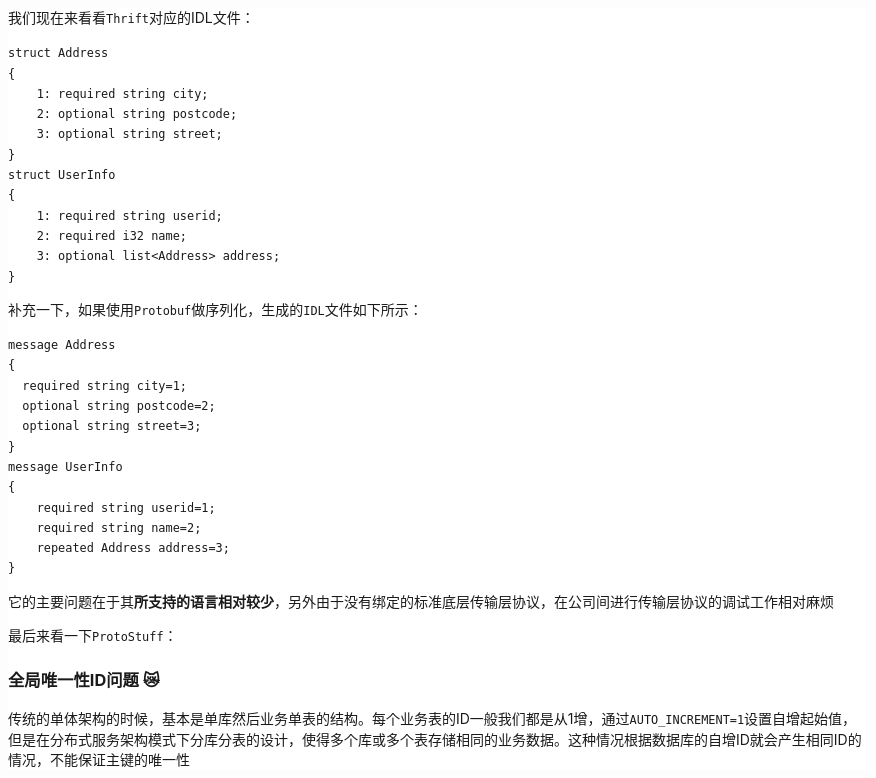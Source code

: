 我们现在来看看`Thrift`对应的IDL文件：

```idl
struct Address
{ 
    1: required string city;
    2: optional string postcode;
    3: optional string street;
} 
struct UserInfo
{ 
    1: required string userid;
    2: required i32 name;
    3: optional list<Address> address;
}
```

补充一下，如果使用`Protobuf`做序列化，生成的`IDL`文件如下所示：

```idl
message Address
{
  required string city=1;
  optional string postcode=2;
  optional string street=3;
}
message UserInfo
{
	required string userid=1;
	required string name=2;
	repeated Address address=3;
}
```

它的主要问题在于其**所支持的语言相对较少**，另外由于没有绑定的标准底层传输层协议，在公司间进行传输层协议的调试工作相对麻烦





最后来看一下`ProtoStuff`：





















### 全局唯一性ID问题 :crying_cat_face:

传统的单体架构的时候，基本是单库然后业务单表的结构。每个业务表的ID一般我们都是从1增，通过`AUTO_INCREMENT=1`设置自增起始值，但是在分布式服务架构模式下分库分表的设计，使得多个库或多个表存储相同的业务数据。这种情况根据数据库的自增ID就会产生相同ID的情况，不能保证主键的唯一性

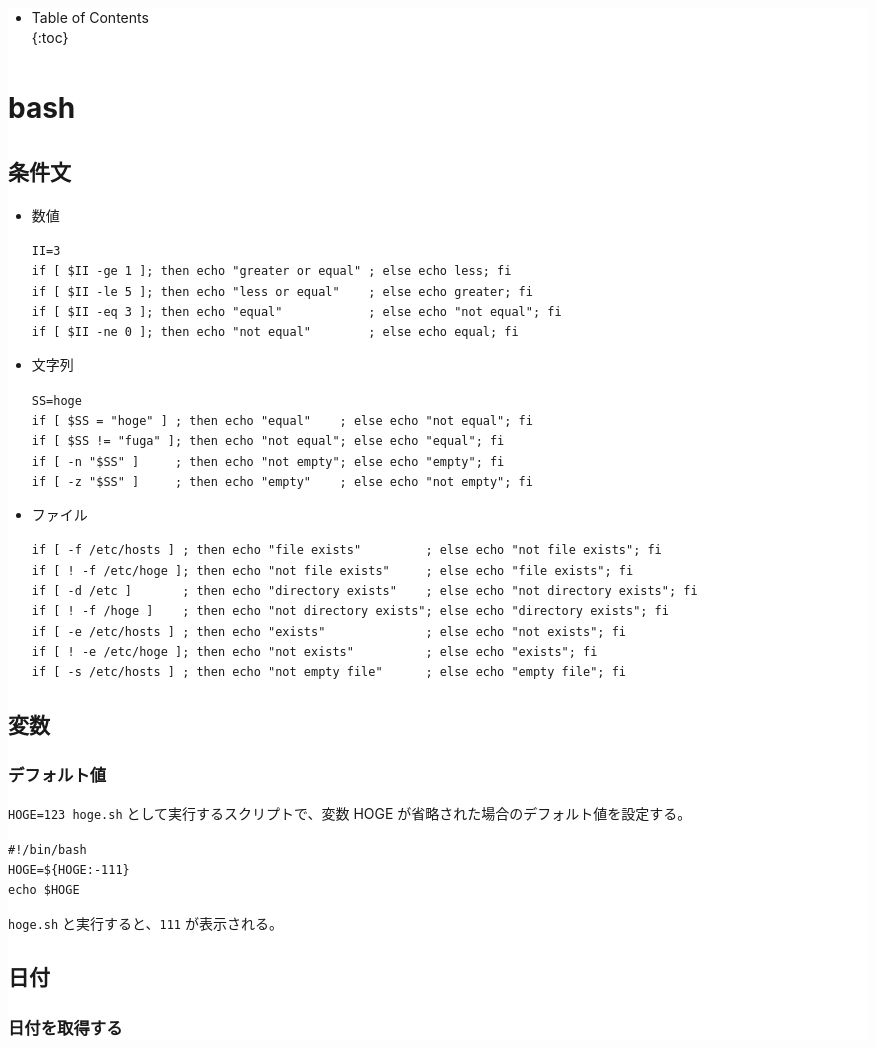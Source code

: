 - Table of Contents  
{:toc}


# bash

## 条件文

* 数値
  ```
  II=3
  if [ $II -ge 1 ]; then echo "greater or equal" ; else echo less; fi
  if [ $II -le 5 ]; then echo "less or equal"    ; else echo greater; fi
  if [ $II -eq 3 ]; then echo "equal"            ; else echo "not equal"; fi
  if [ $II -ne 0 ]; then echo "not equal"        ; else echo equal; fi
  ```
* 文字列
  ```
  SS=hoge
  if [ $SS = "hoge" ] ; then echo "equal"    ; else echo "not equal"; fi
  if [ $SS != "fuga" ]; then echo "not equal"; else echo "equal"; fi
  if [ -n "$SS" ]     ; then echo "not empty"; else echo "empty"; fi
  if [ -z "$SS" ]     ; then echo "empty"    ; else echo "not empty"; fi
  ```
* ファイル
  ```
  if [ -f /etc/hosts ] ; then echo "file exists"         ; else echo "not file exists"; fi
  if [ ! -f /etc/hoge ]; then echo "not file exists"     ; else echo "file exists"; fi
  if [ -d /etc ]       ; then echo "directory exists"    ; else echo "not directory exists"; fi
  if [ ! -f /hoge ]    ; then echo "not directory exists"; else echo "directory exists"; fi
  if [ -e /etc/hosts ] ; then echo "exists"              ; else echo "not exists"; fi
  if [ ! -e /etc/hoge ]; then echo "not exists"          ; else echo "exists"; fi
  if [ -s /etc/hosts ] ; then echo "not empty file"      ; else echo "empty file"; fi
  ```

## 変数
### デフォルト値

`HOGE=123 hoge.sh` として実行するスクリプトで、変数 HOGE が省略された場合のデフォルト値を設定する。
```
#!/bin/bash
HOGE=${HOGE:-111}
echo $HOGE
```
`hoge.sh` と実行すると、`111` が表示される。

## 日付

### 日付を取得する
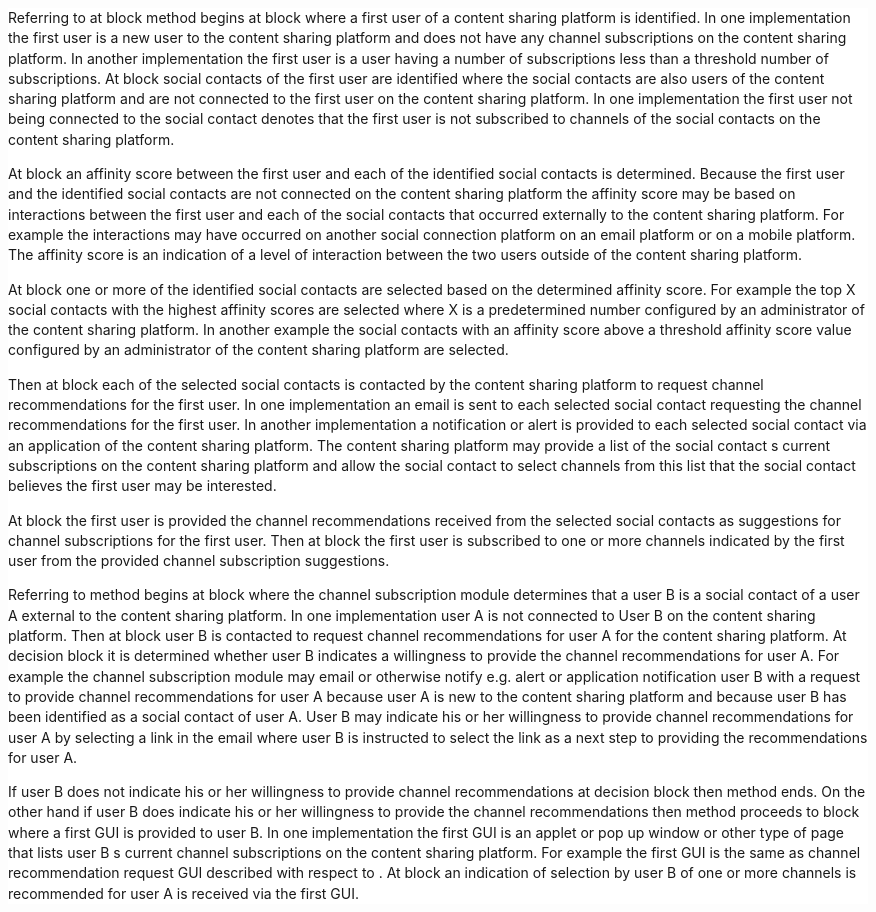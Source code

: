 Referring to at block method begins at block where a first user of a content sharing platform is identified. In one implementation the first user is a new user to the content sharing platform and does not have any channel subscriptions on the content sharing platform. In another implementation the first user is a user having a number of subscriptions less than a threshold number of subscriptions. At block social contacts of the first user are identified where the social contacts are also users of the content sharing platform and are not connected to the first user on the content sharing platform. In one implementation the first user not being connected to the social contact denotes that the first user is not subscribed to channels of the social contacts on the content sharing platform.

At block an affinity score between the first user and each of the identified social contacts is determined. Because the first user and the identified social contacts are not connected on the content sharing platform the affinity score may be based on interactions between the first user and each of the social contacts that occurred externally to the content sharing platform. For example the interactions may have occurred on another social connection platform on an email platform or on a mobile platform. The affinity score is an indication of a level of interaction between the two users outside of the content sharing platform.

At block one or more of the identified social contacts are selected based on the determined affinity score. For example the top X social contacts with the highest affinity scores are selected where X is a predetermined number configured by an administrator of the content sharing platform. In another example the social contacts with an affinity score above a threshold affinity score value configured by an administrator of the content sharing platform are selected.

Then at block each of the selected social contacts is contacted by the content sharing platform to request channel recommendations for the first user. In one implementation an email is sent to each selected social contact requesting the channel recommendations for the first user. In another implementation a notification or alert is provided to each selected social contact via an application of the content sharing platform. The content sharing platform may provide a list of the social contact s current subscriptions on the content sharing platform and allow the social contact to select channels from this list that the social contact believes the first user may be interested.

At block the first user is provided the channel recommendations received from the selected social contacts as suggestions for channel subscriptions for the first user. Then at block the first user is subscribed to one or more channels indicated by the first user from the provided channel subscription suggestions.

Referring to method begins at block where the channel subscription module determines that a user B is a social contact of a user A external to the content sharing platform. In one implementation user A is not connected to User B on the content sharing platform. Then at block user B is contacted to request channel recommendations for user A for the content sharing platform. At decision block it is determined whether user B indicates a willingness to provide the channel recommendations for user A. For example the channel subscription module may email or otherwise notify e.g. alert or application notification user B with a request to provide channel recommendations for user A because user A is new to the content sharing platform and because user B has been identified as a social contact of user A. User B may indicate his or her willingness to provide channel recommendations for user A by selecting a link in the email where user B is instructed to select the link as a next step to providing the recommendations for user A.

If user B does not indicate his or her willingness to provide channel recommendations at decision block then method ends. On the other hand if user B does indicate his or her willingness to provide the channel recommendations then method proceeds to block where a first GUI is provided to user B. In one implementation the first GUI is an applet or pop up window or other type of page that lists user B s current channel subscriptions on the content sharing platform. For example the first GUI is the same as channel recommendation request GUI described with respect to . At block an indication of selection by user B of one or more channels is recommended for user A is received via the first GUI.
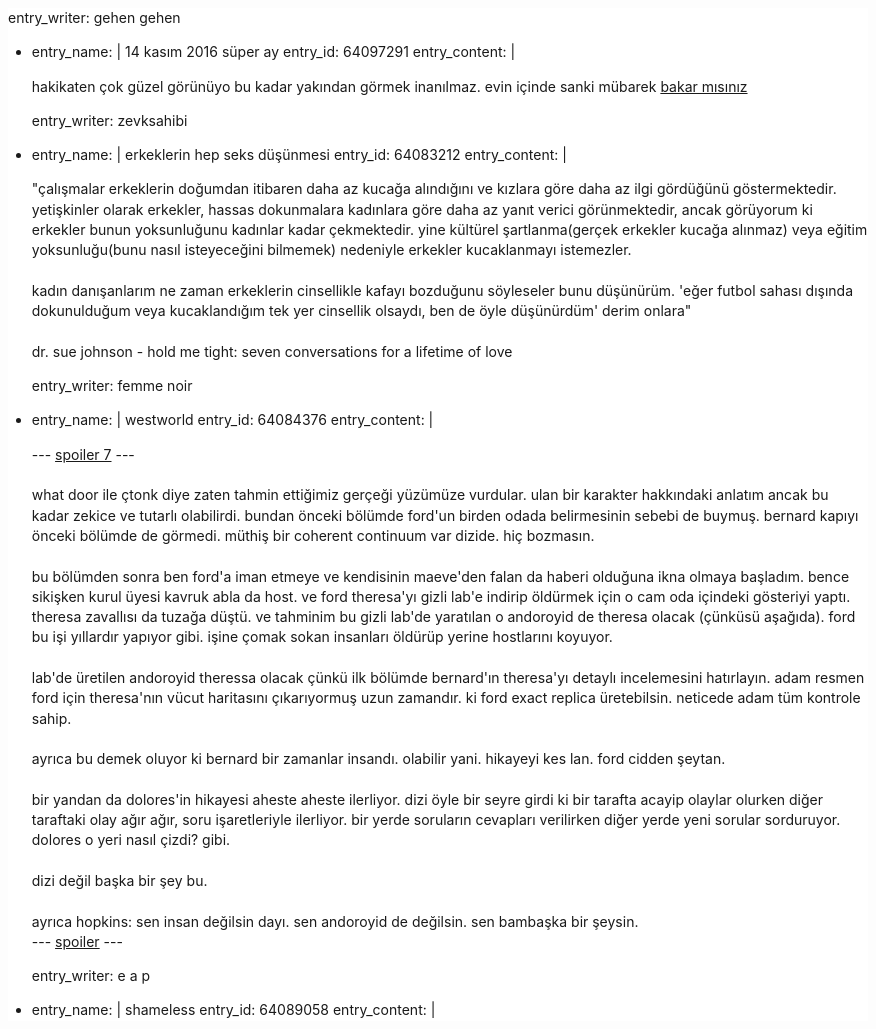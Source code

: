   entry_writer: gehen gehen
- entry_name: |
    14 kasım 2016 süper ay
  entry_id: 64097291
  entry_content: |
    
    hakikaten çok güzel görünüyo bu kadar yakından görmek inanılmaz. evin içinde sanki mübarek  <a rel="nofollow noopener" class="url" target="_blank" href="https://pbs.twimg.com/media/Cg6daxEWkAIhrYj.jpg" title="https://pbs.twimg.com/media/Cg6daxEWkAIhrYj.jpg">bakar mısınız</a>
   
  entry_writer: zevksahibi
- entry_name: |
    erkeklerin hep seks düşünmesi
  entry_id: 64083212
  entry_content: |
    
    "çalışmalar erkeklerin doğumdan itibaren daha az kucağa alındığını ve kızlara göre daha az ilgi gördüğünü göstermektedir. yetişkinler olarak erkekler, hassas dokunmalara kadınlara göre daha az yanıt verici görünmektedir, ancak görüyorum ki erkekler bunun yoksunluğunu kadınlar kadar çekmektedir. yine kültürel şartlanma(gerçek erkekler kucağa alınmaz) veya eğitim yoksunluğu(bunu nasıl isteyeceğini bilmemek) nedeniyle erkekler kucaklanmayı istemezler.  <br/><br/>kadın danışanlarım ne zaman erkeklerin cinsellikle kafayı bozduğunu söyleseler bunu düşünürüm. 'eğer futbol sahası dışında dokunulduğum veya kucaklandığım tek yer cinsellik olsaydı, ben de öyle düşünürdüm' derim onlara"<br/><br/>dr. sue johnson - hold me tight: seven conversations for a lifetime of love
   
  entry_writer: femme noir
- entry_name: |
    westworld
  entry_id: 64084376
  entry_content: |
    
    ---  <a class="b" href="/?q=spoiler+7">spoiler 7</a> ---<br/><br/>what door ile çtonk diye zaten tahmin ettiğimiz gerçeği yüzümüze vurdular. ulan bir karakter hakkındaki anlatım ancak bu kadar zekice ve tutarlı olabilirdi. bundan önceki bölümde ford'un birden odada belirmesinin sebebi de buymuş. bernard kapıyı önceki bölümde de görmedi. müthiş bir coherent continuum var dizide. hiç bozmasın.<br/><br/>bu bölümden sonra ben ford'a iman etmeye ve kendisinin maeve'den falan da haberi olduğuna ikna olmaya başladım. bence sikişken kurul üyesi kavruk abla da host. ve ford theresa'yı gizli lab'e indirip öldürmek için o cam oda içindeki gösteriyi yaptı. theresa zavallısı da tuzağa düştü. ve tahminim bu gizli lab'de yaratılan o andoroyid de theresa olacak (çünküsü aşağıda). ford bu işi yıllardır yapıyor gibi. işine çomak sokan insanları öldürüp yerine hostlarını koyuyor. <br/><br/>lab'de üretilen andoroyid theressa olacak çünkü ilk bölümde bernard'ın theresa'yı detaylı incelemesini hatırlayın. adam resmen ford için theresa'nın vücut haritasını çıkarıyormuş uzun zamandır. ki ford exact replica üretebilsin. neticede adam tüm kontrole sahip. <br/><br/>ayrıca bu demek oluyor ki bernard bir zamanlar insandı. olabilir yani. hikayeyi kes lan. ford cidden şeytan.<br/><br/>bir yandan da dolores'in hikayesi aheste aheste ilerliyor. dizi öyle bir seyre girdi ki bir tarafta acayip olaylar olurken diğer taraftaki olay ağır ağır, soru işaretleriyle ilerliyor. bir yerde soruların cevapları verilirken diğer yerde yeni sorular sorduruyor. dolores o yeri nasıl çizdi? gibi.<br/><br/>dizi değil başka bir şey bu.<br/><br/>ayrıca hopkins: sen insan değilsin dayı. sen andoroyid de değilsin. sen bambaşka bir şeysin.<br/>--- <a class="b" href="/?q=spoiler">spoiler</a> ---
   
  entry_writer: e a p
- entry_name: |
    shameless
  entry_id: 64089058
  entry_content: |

- - -

*What the exercise asks*
Which lines in the records above include the word "file"? Copy them out.

*Result*
  if [ -f /etc/hosts ] ; then echo "file exists"         ; else echo "not file exists"; fi
  if [ ! -f /etc/hoge ]; then echo "not file exists"     ; else echo "file exists"; fi
  if [ -s /etc/hosts ] ; then echo "not empty file"      ; else echo "empty file"; fi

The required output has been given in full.